## Source texts of formatted documents
Start of Block

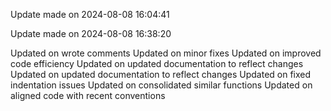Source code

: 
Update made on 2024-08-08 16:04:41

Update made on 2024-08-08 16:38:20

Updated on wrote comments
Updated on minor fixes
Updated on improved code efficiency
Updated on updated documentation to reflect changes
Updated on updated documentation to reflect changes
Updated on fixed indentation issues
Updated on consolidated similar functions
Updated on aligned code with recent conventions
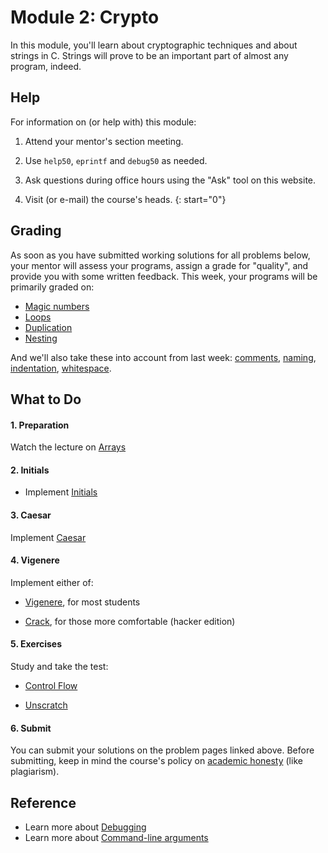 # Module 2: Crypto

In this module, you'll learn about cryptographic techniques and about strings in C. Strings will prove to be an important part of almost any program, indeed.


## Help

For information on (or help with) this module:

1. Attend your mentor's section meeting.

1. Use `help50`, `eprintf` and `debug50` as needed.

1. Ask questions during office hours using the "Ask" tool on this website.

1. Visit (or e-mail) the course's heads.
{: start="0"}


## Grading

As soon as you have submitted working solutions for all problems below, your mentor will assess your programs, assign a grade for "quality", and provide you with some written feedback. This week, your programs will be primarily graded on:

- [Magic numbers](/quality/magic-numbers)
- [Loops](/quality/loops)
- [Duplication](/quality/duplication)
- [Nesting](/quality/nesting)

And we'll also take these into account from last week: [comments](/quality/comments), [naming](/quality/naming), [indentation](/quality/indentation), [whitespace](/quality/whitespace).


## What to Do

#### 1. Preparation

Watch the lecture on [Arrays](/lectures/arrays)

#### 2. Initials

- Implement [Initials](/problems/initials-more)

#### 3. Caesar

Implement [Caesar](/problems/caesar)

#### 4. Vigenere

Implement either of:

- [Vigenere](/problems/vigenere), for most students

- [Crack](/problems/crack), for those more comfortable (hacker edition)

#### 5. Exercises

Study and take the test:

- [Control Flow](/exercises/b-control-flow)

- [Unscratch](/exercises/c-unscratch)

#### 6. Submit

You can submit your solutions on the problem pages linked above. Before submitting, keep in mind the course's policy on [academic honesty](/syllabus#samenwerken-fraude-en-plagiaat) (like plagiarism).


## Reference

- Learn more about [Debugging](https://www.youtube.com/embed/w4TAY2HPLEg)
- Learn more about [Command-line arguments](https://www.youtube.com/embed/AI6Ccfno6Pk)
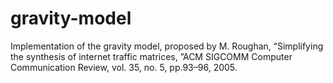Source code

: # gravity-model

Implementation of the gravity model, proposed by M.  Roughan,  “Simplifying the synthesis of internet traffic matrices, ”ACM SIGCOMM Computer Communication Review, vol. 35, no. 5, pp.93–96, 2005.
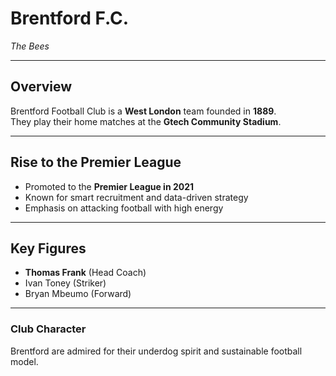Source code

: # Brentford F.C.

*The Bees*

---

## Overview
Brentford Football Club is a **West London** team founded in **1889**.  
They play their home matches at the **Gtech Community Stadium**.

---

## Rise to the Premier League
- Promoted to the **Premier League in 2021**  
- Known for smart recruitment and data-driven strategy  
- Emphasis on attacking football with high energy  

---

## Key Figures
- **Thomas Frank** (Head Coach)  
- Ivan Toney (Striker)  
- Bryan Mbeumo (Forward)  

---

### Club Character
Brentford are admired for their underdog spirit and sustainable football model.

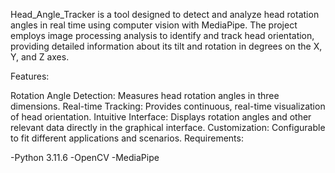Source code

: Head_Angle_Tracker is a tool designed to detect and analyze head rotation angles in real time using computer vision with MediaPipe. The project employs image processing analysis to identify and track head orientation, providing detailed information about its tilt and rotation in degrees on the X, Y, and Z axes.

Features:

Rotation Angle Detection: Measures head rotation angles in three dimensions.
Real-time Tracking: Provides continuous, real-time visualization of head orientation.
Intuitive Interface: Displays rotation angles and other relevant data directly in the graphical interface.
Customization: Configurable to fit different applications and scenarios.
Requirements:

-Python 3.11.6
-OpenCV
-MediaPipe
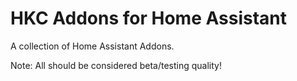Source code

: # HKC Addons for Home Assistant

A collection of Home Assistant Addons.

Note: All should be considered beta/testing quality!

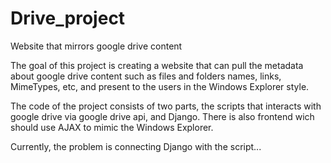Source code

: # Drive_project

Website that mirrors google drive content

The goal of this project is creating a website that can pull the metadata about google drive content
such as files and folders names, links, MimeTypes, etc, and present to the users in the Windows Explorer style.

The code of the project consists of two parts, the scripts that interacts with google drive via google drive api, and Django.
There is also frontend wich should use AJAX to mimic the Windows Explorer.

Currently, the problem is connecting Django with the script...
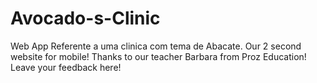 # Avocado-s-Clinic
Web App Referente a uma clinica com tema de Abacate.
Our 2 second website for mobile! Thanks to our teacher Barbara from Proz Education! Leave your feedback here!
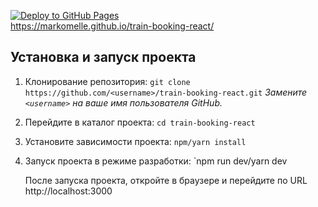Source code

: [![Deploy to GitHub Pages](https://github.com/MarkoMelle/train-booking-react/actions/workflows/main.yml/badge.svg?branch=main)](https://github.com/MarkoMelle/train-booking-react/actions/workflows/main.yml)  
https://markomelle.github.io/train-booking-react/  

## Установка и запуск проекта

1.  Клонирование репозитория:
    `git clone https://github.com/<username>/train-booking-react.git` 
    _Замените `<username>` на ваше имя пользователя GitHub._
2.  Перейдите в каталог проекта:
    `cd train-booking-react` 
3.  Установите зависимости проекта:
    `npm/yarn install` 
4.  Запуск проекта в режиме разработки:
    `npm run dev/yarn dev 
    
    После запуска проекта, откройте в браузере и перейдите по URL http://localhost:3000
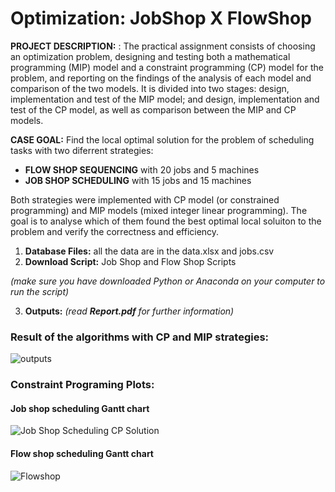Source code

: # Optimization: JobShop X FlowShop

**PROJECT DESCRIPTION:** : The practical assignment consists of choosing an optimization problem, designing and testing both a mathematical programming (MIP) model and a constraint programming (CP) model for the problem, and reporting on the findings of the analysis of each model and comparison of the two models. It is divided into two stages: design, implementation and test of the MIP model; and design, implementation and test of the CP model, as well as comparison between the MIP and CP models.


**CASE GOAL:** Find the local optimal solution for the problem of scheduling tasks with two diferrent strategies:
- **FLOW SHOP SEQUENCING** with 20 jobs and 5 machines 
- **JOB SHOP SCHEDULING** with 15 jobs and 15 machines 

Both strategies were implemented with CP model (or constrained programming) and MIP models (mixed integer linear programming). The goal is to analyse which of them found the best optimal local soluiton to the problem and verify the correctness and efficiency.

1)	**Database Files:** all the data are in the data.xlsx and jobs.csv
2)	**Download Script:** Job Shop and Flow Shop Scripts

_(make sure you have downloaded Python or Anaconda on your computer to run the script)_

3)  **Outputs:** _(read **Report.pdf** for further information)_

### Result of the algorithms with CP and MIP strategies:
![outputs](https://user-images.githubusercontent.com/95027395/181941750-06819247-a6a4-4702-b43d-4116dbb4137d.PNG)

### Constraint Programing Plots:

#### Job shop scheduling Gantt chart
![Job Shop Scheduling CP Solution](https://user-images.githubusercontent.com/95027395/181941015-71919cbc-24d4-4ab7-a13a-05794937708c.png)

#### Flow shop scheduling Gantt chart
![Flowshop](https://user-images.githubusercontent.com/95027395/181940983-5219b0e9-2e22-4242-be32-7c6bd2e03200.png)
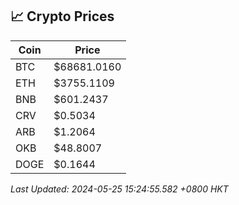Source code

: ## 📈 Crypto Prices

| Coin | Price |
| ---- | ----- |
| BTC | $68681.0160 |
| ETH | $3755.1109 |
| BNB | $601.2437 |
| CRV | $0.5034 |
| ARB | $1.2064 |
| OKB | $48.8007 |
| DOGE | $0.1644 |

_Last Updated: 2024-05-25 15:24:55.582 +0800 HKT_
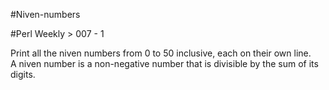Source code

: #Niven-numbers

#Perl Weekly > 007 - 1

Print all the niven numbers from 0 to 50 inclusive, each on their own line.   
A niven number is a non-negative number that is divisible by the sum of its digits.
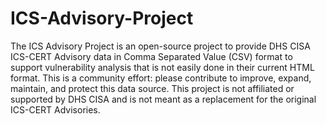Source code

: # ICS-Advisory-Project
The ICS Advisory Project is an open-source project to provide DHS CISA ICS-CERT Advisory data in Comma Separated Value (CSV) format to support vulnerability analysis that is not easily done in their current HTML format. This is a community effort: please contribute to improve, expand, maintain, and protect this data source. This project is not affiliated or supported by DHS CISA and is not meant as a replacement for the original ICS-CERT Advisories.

End of Block
Start of Block

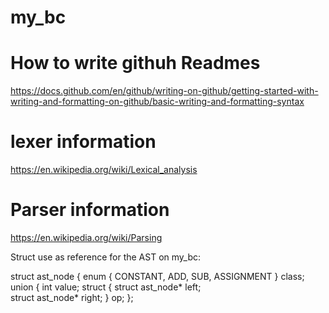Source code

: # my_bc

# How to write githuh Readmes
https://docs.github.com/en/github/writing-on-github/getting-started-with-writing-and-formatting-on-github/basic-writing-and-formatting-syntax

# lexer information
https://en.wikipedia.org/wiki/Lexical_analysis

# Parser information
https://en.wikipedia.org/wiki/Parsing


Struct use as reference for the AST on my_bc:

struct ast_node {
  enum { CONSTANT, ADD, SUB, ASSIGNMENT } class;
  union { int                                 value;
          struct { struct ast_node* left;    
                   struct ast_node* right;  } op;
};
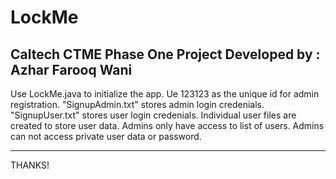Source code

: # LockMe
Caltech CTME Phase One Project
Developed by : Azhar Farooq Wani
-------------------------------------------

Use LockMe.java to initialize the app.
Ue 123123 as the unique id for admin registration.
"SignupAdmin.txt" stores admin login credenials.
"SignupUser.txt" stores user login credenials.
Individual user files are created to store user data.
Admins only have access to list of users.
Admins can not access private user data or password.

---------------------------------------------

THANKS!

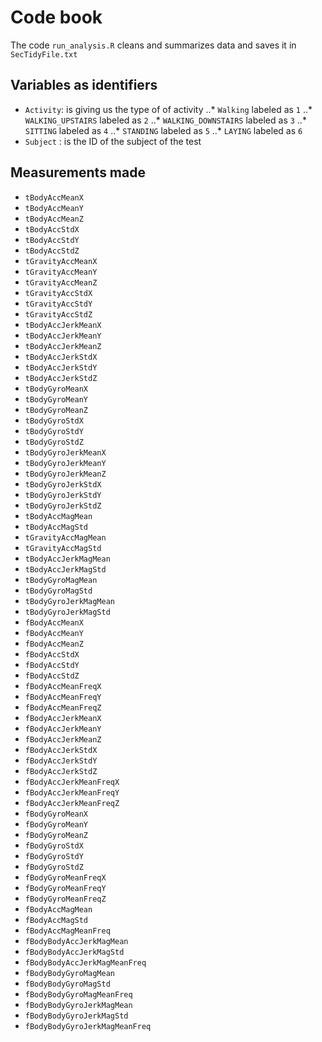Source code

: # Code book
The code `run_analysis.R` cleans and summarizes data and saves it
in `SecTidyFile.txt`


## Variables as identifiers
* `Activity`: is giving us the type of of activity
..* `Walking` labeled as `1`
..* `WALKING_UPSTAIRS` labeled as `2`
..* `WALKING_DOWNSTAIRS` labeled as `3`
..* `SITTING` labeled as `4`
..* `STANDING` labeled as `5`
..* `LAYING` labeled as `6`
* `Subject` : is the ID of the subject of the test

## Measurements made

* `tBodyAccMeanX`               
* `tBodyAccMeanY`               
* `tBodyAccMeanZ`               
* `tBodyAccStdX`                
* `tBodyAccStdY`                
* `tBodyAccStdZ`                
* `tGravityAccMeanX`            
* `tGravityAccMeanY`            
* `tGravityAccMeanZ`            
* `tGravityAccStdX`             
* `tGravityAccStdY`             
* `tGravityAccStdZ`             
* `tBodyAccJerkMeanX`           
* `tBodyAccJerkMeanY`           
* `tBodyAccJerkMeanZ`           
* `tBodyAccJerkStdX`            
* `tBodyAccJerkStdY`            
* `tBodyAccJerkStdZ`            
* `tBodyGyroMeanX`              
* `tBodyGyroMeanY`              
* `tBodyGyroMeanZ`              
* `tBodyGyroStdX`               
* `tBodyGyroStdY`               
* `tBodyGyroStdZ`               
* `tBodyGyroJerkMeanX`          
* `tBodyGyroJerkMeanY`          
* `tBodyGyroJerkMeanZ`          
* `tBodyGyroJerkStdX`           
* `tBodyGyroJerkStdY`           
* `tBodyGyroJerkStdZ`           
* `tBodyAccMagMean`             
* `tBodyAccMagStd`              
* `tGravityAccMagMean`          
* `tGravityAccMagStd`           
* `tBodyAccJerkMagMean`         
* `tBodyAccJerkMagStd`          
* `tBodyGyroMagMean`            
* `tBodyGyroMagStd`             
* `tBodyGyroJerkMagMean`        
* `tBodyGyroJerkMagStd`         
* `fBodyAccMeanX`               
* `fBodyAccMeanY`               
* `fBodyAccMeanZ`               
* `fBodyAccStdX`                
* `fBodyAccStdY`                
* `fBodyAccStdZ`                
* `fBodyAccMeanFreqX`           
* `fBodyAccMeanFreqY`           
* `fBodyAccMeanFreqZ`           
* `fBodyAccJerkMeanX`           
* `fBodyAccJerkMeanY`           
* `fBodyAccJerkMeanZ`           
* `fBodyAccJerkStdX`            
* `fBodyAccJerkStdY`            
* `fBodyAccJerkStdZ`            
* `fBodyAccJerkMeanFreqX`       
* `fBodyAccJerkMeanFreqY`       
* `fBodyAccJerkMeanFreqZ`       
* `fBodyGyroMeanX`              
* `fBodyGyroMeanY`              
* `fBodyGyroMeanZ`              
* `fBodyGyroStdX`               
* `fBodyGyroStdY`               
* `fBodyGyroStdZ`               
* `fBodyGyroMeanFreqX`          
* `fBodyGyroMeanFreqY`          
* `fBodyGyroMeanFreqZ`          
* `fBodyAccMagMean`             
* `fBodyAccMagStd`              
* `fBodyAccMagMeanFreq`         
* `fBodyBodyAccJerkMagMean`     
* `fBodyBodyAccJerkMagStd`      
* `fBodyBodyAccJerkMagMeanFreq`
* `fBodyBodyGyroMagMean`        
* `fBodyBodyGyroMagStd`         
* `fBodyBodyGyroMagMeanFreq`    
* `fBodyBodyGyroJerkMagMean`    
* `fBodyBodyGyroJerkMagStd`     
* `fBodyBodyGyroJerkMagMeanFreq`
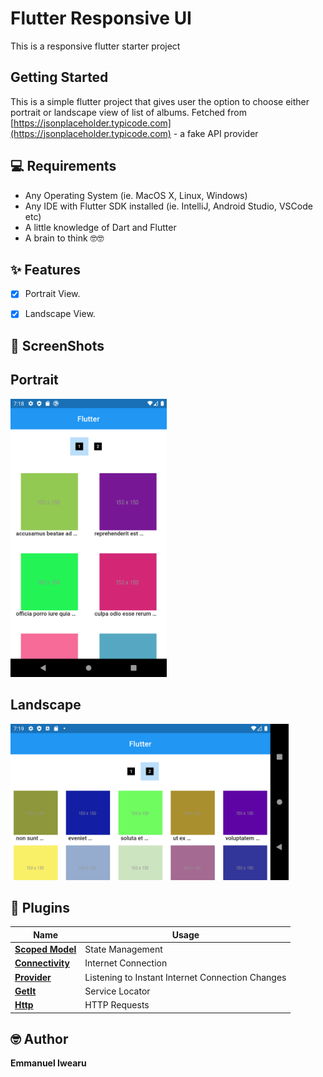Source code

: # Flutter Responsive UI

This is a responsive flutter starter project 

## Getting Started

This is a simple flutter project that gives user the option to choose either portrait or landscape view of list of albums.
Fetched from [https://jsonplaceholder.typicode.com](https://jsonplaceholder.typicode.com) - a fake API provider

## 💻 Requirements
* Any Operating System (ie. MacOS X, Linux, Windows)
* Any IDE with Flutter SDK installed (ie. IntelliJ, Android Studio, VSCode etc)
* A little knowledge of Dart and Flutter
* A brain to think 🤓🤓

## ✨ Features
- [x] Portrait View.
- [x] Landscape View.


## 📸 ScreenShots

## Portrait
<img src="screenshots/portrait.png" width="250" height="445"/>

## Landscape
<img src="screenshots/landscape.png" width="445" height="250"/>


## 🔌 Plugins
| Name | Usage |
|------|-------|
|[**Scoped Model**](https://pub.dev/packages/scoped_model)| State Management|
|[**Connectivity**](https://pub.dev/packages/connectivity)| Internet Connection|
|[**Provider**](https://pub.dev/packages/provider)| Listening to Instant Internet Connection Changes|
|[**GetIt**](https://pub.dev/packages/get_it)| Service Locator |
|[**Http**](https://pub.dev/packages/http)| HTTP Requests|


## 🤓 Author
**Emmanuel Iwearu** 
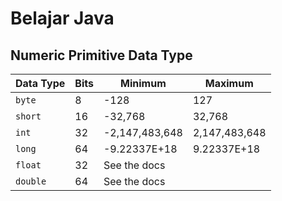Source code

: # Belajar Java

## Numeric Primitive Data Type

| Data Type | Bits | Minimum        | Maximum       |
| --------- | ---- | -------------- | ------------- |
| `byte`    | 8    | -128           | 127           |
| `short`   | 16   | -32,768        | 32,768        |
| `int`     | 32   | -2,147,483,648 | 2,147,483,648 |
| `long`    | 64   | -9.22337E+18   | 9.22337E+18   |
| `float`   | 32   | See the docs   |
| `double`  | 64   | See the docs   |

End of Block
Start of Block

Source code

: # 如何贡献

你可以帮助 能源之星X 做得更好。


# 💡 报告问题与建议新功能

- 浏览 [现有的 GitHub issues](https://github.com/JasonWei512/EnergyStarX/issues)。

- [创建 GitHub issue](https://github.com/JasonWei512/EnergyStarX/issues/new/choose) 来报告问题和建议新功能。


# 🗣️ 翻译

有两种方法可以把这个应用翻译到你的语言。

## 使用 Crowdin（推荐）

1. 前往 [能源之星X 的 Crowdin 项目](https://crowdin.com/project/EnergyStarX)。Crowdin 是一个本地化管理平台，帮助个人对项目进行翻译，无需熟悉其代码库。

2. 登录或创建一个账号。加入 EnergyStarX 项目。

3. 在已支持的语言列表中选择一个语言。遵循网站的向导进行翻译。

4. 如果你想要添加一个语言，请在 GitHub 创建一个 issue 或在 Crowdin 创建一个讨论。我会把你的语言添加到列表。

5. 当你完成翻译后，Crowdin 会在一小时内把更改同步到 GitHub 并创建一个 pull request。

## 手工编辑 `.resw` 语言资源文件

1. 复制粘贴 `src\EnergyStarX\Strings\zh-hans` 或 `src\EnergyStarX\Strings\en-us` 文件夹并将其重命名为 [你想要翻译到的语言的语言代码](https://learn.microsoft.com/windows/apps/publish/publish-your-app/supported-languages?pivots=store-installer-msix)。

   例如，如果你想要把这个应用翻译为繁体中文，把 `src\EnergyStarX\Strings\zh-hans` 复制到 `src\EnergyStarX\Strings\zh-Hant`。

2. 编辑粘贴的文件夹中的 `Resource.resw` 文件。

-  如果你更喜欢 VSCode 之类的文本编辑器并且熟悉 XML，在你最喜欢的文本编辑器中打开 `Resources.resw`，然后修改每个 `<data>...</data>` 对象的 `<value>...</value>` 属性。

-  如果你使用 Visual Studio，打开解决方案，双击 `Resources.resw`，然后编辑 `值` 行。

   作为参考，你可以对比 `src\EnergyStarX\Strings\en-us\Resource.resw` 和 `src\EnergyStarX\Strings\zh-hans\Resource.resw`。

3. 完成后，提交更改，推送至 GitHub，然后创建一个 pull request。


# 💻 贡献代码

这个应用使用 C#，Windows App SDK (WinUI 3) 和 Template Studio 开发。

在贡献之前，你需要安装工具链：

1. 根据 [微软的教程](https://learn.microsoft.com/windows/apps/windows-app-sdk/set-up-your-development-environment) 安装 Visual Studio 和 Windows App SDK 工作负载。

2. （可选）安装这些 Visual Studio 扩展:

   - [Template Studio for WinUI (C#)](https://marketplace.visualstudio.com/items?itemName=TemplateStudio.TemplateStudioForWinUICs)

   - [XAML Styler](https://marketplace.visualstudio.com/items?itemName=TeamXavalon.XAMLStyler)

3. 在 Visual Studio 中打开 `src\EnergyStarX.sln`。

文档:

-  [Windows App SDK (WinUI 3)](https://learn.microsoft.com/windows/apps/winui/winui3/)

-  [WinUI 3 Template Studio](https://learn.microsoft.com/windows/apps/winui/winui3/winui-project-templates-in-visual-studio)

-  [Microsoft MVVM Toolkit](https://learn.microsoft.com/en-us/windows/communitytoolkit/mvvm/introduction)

End of Block

## What the task requires
If a line in the entries above holds the word "labeled", count it; then report the total alone.

## Response for this exercise
6